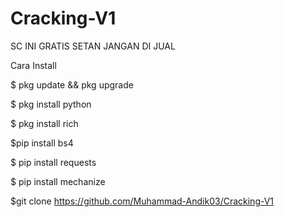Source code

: # Cracking-V1
SC INI GRATIS SETAN JANGAN DI JUAL

Cara Install

$ pkg update && pkg upgrade

$ pkg install python

$ pkg install rich

$pip install bs4

$ pip install requests

$ pip install mechanize

$git clone https://github.com/Muhammad-Andik03/Cracking-V1
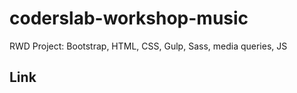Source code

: # coderslab-workshop-music

RWD Project: 
Bootstrap, HTML, CSS, Gulp, Sass, media queries, JS

## Link
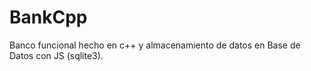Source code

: # BankCpp
Banco funcional hecho en c++ y almacenamiento de datos en Base de Datos con JS (sqlite3).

........

The data above must be given again in full and unaltered, minus its images.

▶ _Finished task_
Source code

: # Cracking-V1
SC INI GRATIS SETAN JANGAN DI JUAL

Cara Install

$ pkg update && pkg upgrade

$ pkg install python

$ pkg install rich

$pip install bs4

$ pip install requests

$ pip install mechanize

$git clone https://github.com/Muhammad-Andik03/Cracking-V1
Source code

: # coderslab-workshop-music

RWD Project: 
Bootstrap, HTML, CSS, Gulp, Sass, media queries, JS

## Link
Source code

: # BankCpp
Banco funcional hecho en c++ y almacenamiento de datos en Base de Datos con JS (sqlite3).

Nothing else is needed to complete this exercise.